E-commerce startup Counter Culture Store wants to make ethical beauty ‘convenient’ and ‘discoverable’

Sustainable-and-ethical-beauty-e-commerce-startup-Counter-Culture-Store-talks-UK-growth-strategy.jpg
Counter Culture Store currently stocks 70+ UK made ethical and sustainable indie brands - many female founded - and hopes to widen its offering further in 2022 [Getty Images] (Getty Images)

UK sustainable e-commerce specialist Counter Culture Store is on a mission to make ethical beauty products more discoverable and convenient to buy online – aspects that appeal to a broad set of consumers, its founder says.

Soft launched in June 2021, Counter Culture Store stocked a range of boutique sustainable and ethical beauty brands covering skin care, body care, hair care and makeup, many of which were independent and female founded. The 70+ brands with more than 600 products, all formulated in the UK, were selected based on a framework that considered overall company ethos and business practices, including sourcing, ingredients and packaging, among other aspects. For consumers using the site, Counter Culture Store provided shopping filters like ‘easy to recycle’, ‘organic ingredients’ and ‘plastic free’ to ease navigation and also offered in-depth detail on each brand and its backstory.

In 2022, the company was aiming to refine its framework with a set of criteria for the onboarding of new “sustainable products from ethical brands”, enabling Counter Culture Store to better turn these into consumer promises, according to Wendy Martin, co-founder of Counter Culture Store.

“The vision is to try and make it easier for consumers to switch from existing products they use today to those that are more sustainable and ethical, and smaller brands,” Martin told CosmeticsDesign-Europe.

Giving shoppers a ‘strong range of choice’ in ethical beauty

“We needed to give people choice,” she said. “We were trying to curate a range of products that would respond and be interesting to people of different age points, different skin conditions and concerns but also across different price points. We wanted there to be a good, strong range of choice there and we wanted to make the journey convenient, discoverable and that checkout experience quick.”

Counter Culture Store remained an indie brand itself, with “a huge, long way to go”, but it had big ambitions, Martin said.

The e-commerce site had initially focused investment on onboarding brands and it would now turn to “doubling down” on making the shopper journey through the site easier, she said. “We’re recalibrating in lots of ways right now, but our focus is on making things easier to find and discover; using technology, whether its chat box or AI, to make discoverability easier. Particularly when some of the brands we’re working with are not high street names.”

“…I think there’s lots of great companies doing some great things out there today, but it’s not always easy to find; you have to spend quite a lot of time searching for this sort of stuff. I’m not saying we have all the answers, we don’t, but it’s about looking at content and tech ideas and marrying that marketing and technology together to push the message,” she said.

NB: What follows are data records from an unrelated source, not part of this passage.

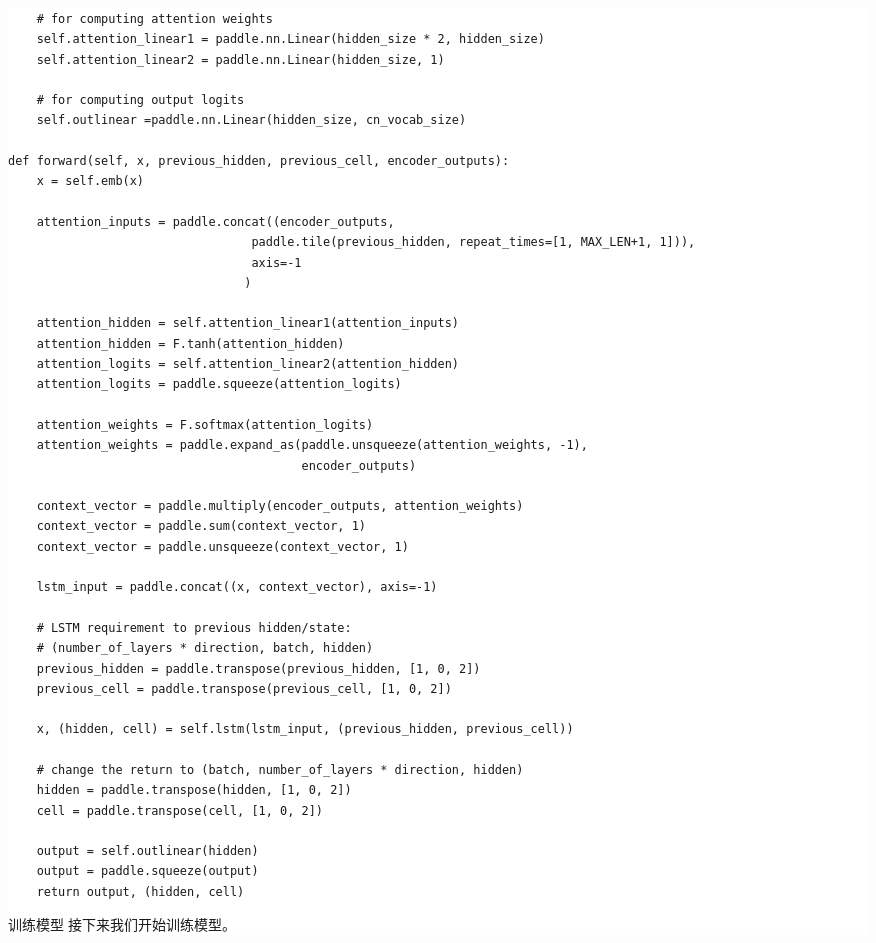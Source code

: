         # for computing attention weights
        self.attention_linear1 = paddle.nn.Linear(hidden_size * 2, hidden_size)
        self.attention_linear2 = paddle.nn.Linear(hidden_size, 1)
        
        # for computing output logits
        self.outlinear =paddle.nn.Linear(hidden_size, cn_vocab_size)

    def forward(self, x, previous_hidden, previous_cell, encoder_outputs):
        x = self.emb(x)
        
        attention_inputs = paddle.concat((encoder_outputs, 
                                      paddle.tile(previous_hidden, repeat_times=[1, MAX_LEN+1, 1])),
                                      axis=-1
                                     )

        attention_hidden = self.attention_linear1(attention_inputs)
        attention_hidden = F.tanh(attention_hidden)
        attention_logits = self.attention_linear2(attention_hidden)
        attention_logits = paddle.squeeze(attention_logits)

        attention_weights = F.softmax(attention_logits)        
        attention_weights = paddle.expand_as(paddle.unsqueeze(attention_weights, -1), 
                                             encoder_outputs)

        context_vector = paddle.multiply(encoder_outputs, attention_weights)               
        context_vector = paddle.sum(context_vector, 1)
        context_vector = paddle.unsqueeze(context_vector, 1)
        
        lstm_input = paddle.concat((x, context_vector), axis=-1)

        # LSTM requirement to previous hidden/state: 
        # (number_of_layers * direction, batch, hidden)
        previous_hidden = paddle.transpose(previous_hidden, [1, 0, 2])
        previous_cell = paddle.transpose(previous_cell, [1, 0, 2])
        
        x, (hidden, cell) = self.lstm(lstm_input, (previous_hidden, previous_cell))
        
        # change the return to (batch, number_of_layers * direction, hidden)
        hidden = paddle.transpose(hidden, [1, 0, 2])
        cell = paddle.transpose(cell, [1, 0, 2])

        output = self.outlinear(hidden)
        output = paddle.squeeze(output)
        return output, (hidden, cell)
训练模型
接下来我们开始训练模型。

The company was also focused on filling gaps on the site in 2022, such as men’s grooming, she said, and providing the widest choice possible to consumers. “I guess it’s making sure we stay ahead of what people are looking at. Sustainability is an ever-moving beast, so the brands we’re working with – we’ll want to be working with those that are continually striving the stretch the bar. It will be about staying aligned and ahead of what consumers are looking for.”

Whilst the target consumer group remained young – aged 21-25 years – Martin said Counter Culture Store held wide appeal and wanted to ultimately target a broader demographic moving forward.  

Ethical beauty retail growth – responding to consumer demand

Asked if the company planned to expand into Europe or wider global markets, Martin said that wasn’t on the agenda just yet.

“I guess we are looking at what our downstream expansion plans might be, but we don’t foresee a time when we’ll be shipping products across to the States, for example.”

Instead, she said it was more likely the company would look at how the Counter Culture Store model could be replicated in other markets. “We’re focused on sustainability and ethical business practices, so it’s got to make sense moving across borders.”

In the meantime, Counter Culture Store would continue to expand and widen its footprint in the UK where there was plenty of consumer demand, Martin said.

“There are a number of people doing [ethical beauty commerce] well, but there is a huge desire for consumers to want to make this shift (…) We did quite a lot of research on what’s out there but also how we can make this easier, more discoverable and, essentially, use content marketing to tell the story of what sustainable beauty is and ethical brands are.”

The e-commerce firm, therefore, would continue to dedicate space for founder stories and content that created a “network effect” amongst consumers and industry, she said, intertwining brand stories where relevant.

“Trying to use the power of that community to help educate, inform and inspire consumers on an everyday level is key. I think there are lots of great glossy articles [about ethical beauty] but it’s quite hard to navigate this space.”

“…People buy into the personal touch as well, so understanding why somebody founded something, and the vision behind it, I think, it quite powerful,” Martin said.